WHAT THIS TASK INVOLVES: Once the line with "1. Get 2 medium Onion" is found in the entries below, repeat it and each following line exactly, up to and including the line with "1. Prepare 1 tsp Curry and tyme". Add no other lines.

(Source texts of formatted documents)

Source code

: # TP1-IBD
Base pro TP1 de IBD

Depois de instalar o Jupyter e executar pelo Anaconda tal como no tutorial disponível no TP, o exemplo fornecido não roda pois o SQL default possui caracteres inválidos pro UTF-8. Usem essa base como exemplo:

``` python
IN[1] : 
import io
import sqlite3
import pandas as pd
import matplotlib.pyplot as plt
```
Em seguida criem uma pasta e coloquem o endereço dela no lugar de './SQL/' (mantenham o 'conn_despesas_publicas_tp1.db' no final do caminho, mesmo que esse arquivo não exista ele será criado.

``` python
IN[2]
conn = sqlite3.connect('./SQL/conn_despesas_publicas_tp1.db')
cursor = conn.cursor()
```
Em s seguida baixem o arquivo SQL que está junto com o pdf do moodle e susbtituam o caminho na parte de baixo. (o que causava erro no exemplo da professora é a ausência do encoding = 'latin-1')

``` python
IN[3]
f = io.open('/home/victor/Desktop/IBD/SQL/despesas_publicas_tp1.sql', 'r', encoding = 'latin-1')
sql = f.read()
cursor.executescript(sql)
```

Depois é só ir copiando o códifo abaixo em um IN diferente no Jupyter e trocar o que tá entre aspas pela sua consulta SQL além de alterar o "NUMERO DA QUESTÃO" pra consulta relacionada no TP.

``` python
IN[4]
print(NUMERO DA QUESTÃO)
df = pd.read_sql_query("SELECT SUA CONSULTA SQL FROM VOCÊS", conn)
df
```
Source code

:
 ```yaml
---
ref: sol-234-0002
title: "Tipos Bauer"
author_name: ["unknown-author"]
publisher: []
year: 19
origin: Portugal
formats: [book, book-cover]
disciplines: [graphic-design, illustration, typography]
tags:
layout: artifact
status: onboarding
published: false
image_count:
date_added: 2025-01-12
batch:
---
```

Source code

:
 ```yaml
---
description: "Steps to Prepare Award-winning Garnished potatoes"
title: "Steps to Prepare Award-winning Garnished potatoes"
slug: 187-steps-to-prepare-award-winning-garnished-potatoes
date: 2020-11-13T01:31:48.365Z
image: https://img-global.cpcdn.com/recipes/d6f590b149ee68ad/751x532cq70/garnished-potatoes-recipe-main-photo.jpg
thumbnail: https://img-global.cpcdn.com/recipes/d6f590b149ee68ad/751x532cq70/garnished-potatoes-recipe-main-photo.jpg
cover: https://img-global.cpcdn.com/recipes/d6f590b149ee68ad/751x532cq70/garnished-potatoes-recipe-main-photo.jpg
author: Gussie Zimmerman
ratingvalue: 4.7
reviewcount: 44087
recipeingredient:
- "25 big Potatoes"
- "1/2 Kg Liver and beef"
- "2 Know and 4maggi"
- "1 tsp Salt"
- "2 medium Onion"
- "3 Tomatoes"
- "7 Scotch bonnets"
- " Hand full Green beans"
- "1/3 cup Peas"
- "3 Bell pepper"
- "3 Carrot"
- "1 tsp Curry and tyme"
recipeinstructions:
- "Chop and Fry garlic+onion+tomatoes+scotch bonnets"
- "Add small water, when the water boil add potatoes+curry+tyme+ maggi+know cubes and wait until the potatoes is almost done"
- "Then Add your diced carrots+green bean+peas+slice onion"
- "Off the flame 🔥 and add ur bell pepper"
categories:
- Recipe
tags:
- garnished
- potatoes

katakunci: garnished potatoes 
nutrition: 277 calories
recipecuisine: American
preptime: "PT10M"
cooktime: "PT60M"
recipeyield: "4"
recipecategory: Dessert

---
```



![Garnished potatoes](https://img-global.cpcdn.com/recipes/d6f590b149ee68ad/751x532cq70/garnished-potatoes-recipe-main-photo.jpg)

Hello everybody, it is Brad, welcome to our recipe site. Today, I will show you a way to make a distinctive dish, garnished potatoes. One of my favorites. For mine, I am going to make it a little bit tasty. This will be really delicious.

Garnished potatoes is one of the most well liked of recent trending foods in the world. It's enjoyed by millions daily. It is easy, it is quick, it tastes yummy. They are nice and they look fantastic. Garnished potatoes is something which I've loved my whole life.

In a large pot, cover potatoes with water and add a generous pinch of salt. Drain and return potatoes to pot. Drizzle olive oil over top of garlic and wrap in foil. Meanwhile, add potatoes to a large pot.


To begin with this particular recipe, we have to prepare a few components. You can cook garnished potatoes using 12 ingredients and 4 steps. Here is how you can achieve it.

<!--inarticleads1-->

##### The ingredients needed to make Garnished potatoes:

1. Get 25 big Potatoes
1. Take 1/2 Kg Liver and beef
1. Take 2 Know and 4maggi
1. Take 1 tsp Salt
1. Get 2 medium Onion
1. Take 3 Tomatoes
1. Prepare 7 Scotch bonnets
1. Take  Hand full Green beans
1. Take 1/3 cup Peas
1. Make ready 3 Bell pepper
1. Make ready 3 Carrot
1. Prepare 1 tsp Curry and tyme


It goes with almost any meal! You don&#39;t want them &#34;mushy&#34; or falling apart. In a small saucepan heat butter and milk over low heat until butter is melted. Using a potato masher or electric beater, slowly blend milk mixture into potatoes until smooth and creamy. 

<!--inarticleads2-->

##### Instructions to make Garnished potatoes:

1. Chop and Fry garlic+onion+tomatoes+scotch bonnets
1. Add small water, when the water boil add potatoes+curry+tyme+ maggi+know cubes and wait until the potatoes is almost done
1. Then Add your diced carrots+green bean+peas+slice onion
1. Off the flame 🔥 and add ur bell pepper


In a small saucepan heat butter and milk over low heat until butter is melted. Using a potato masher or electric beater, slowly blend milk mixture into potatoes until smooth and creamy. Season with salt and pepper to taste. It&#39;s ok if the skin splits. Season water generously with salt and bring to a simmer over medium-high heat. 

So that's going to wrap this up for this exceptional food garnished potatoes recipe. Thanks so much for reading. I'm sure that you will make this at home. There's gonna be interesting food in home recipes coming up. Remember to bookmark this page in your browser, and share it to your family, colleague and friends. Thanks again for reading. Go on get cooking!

EXERCISE SOLUTION:
1. Get 2 medium Onion
1. Take 3 Tomatoes
1. Prepare 7 Scotch bonnets
1. Take  Hand full Green beans
1. Take 1/3 cup Peas
1. Make ready 3 Bell pepper
1. Make ready 3 Carrot
1. Prepare 1 tsp Curry and tyme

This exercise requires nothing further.